The molecule that plays the most important role in the condition is insulin. People who have type 2 diabetes are unable to correctly regulate their blood sugar levels. This is either because their pancreas doesn’t produce enough insulin when blood sugar levels increase, or because their cells are less responsive to insulin, a state known as “insulin resistance.”

Insulin acts on muscle and fat tissues after meals

“Most studies of insulin resistance have looked at fasting subjects several hours after their last meal,” says the leader of this work, Professor Claudia Langenberg, who heads the Computational Medicine Group at the BIH and is also director of the newly established Precision Healthcare University Research Institute (PHURI) at Queen Mary University of London. “During this time, insulin is largely acting on the liver. But we spend most of our time not fasting but in the post-meal period, when insulin acts on our muscle and fat tissues.” Yet little is known about this process, despite it being believed that the molecular mechanisms underlying postprandial, or post-meal, insulin resistance play a major role in the development of type 2 diabetes.

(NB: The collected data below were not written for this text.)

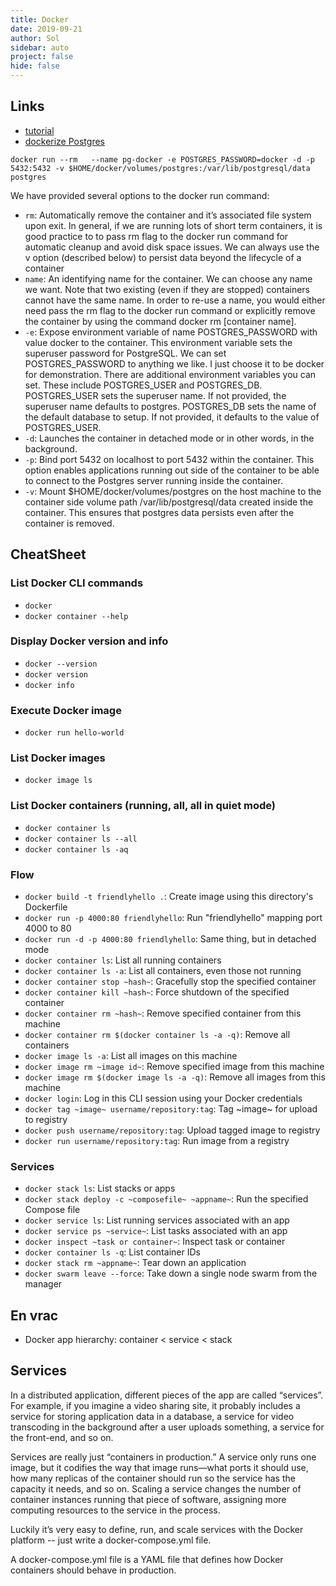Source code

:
 ```yaml
---
title: Docker
date: 2019-09-21
author: Sol
sidebar: auto
project: false
hide: false
---
```


## Links

* [tutorial](https://docs.docker.com/get-started/)
* [dockerize Postgres](https://hackernoon.com/dont-install-postgres-docker-pull-postgres-bee20e200198)
```shell
docker run --rm   --name pg-docker -e POSTGRES_PASSWORD=docker -d -p 5432:5432 -v $HOME/docker/volumes/postgres:/var/lib/postgresql/data  postgres
```
We have provided several options to the docker run command:

* `rm`: Automatically remove the container and it’s associated file system upon exit. In general, if we are running lots of short term containers, it is good practice to to pass rm flag to the docker run command for automatic cleanup and avoid disk space issues. We can always use the v option (described below) to persist data beyond the lifecycle of a container
* `name`: An identifying name for the container. We can choose any name we want. Note that two existing (even if they are stopped) containers cannot have the same name. In order to re-use a name, you would either need pass the rm flag to the docker run command or explicitly remove the container by using the command docker rm [container name].
* `-e`: Expose environment variable of name POSTGRES_PASSWORD with value docker to the container. This environment variable sets the superuser password for PostgreSQL. We can set POSTGRES_PASSWORD to anything we like. I just choose it to be docker for demonstration. There are additional environment variables you can set. These include POSTGRES_USER and POSTGRES_DB. POSTGRES_USER sets the superuser name. If not provided, the superuser name defaults to postgres. POSTGRES_DB sets the name of the default database to setup. If not provided, it defaults to the value of POSTGRES_USER.
* `-d`: Launches the container in detached mode or in other words, in the background.
* `-p`: Bind port 5432 on localhost to port 5432 within the container. This option enables applications running out side of the container to be able to connect to the Postgres server running inside the container.
* `-v`: Mount $HOME/docker/volumes/postgres on the host machine to the container side volume path /var/lib/postgresql/data created inside the container. This ensures that postgres data persists even after the container is removed.

## CheatSheet

### List Docker CLI commands
* `docker`
* `docker container --help`

### Display Docker version and info
* `docker --version`
* `docker version`
* `docker info`

### Execute Docker image
* `docker run hello-world`

### List Docker images
* `docker image ls`

### List Docker containers (running, all, all in quiet mode)
* `docker container ls`
* `docker container ls --all`
* `docker container ls -aq`

### Flow

* `docker build -t friendlyhello .`: Create image using this directory's Dockerfile
* `docker run -p 4000:80 friendlyhello`: Run "friendlyhello" mapping port 4000 to 80
* `docker run -d -p 4000:80 friendlyhello`: Same thing, but in detached mode
* `docker container ls`: List all running containers
* `docker container ls -a`: List all containers, even those not running
* `docker container stop ~hash~`: Gracefully stop the specified container
* `docker container kill ~hash~`: Force shutdown of the specified container
* `docker container rm ~hash~`: Remove specified container from this machine
* `docker container rm $(docker container ls -a -q)`: Remove all containers
* `docker image ls -a`: List all images on this machine
* `docker image rm ~image id~`: Remove specified image from this machine
* `docker image rm $(docker image ls -a -q)`: Remove all images from this machine
* `docker login`: Log in this CLI session using your Docker credentials
* `docker tag ~image~ username/repository:tag`: Tag ~image~ for upload to registry
* `docker push username/repository:tag`: Upload tagged image to registry
* `docker run username/repository:tag`: Run image from a registry

### Services

* `docker stack ls`: List stacks or apps
* `docker stack deploy -c ~composefile~ ~appname~`: Run the specified Compose file
* `docker service ls`: List running services associated with an app
* `docker service ps ~service~`: List tasks associated with an app
* `docker inspect ~task or container~`: Inspect task or container
* `docker container ls -q`: List container IDs
* `docker stack rm ~appname~`: Tear down an application
* `docker swarm leave --force`: Take down a single node swarm from the manager


## En vrac

* Docker app hierarchy: container < <Def def="How containers behave in production">service</Def>  < <Def def="Defining the interactions of all the services">stack</Def> 


## Services
In a distributed application, different pieces of the app are called “services”. For example, if you imagine a video sharing site, it probably includes a service for storing application data in a database, a service for video transcoding in the background after a user uploads something, a service for the front-end, and so on.

Services are really just “containers in production.” A service only runs one image, but it codifies the way that image runs—what ports it should use, how many replicas of the container should run so the service has the capacity it needs, and so on. Scaling a service changes the number of container instances running that piece of software, assigning more computing resources to the service in the process.

Luckily it’s very easy to define, run, and scale services with the Docker platform -- just write a docker-compose.yml file.

<Container type="info">

A docker-compose.yml file is a YAML file that defines how Docker containers should behave in production.

</Container>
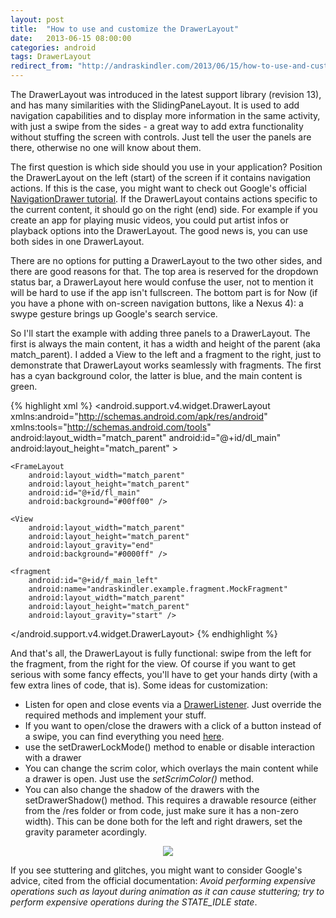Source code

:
 ```yaml
---
layout: post
title:  "How to use and customize the DrawerLayout"
date:   2013-06-15 08:00:00
categories: android
tags: DrawerLayout
redirect_from: "http://andraskindler.com/2013/06/15/how-to-use-and-customize-the-drawerlayout/"
---
```

The DrawerLayout was introduced in the latest support library (revision 13), and has many similarities with the SlidingPaneLayout. It is used to add navigation capabilities and to display more information in the same activity, with just a swipe from the sides - a great way to add extra functionality without stuffing the screen with controls. Just tell the user the panels are there, otherwise no one will know about them.

<!-- more -->

The first question is which side should you use in your application? Position the DrawerLayout on the left (start) of the screen if it contains navigation actions. If this is the case, you might want to check out Google's official [NavigationDrawer tutorial](http://developer.android.com/design/patterns/navigation-drawer.html). If the DrawerLayout contains actions specific to the current content, it should go on the right (end) side. For example if you create an app for playing music videos, you could put artist infos or playback options into the DrawerLayout. The good news is, you can use both sides in one DrawerLayout.

There are no options for putting a DrawerLayout to the two other sides, and there are good reasons for that. The top area is reserved for the dropdown status bar, a DrawerLayout here would confuse the user, not to mention it will be hard to use if the app isn't fullscreen. The bottom part is for Now (if you have a phone with on-screen navigation buttons, like a Nexus 4): a swype gesture brings up Google's search service.

So I'll start the example with adding three panels to a DrawerLayout. The first is always the main content, it has a width and height of the parent (aka match_parent). I added a View to the left and a fragment to the right, just to demonstrate that DrawerLayout works seamlessly with fragments. The first has a cyan background color, the latter is blue, and the main content is green.

{% highlight xml %}
<android.support.v4.widget.DrawerLayout xmlns:android="http://schemas.android.com/apk/res/android"
    xmlns:tools="http://schemas.android.com/tools"
    android:layout_width="match_parent"
    android:id="@+id/dl_main"
    android:layout_height="match_parent" >

    <FrameLayout
        android:layout_width="match_parent"
        android:layout_height="match_parent"
        android:id="@+id/fl_main"
        android:background="#00ff00" />

    <View
        android:layout_width="match_parent"
        android:layout_height="match_parent"
        android:layout_gravity="end"
        android:background="#0000ff" />

    <fragment
        android:id="@+id/f_main_left"
        android:name="andraskindler.example.fragment.MockFragment"
        android:layout_width="match_parent"
        android:layout_height="match_parent"
        android:layout_gravity="start" />

</android.support.v4.widget.DrawerLayout>
{% endhighlight %}

And that's all, the DrawerLayout is fully functional: swipe from the left for the fragment, from the right for the view. Of course if you want to get serious with some fancy effects, you'll have to get your hands dirty (with a few extra lines of code, that is). Some ideas for customization:

*   Listen for open and close events via a [DrawerListener](http://developer.android.com/reference/android/support/v4/widget/DrawerLayout.DrawerListener.html). Just override the required methods and implement your stuff.
*   If you want to open/close the drawers with a click of a button instead of a swipe, you can find everything you need [here](http://developer.android.com/training/implementing-navigation/nav-drawer.html).
*   use the setDrawerLockMode() method to enable or disable interaction with a drawer
*   You can change the scrim color, which overlays the main content while a drawer is open. Just use the _setScrimColor()_ method.
*   You can also change the shadow of the drawers with the setDrawerShadow() method. This requires a drawable resource (either from the /res folder or from code, just make sure it has a non-zero width). This can be done both for the left and right drawers, set the gravity parameter acordingly.

<p  align="center">
    <img src="http://andraskindler.com/img/post/drawerlayout.jpg"/>
</p>

If you see stuttering and glitches, you might want to consider Google's advice, cited from the official documentation:
*Avoid performing expensive operations such as layout during animation as it can cause stuttering; try to perform expensive operations during the STATE_IDLE state*.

Professor Sir Stephen O’Rahilly, the co-director of the Wellcome-MRC Institute of Metabolic Science at the University of Cambridge, who was also involved in the study, says: “We know there are some people with specific rare genetic disorders in whom insulin works completely normally in the fasting state, where it’s acting mostly on the liver, but very poorly after a meal, when it’s acting mostly on muscle and fat. What has not been clear is whether this sort of problem occurs more commonly in the wider population, and whether it’s relevant to the risk of getting type 2 diabetes.”

DNA analysis of subjects from 28 studies

To shed light on these issues, the international team used genetic data from 28 studies, encompassing more than 55,000 participants, to look for key genetic variants that influenced insulin levels measured two hours after a sugary drink.

The scientists identified 10 new loci – regions of the genome – associated with insulin resistance after the sugary drink. Eight of these regions had already caught the researchers’ attention in previous studies because they were linked to a higher risk of type 2 diabetes.

Glucose transporter brings blood sugar into cells

One of these newly-identified loci was located within a gene called GLUT4. This is the gene for a transport protein in the cell membrane of fat and muscle cells that is responsible for moving blood sugar – glucose – into the cells. This locus caused GLUT4 to be less active in the muscle cells.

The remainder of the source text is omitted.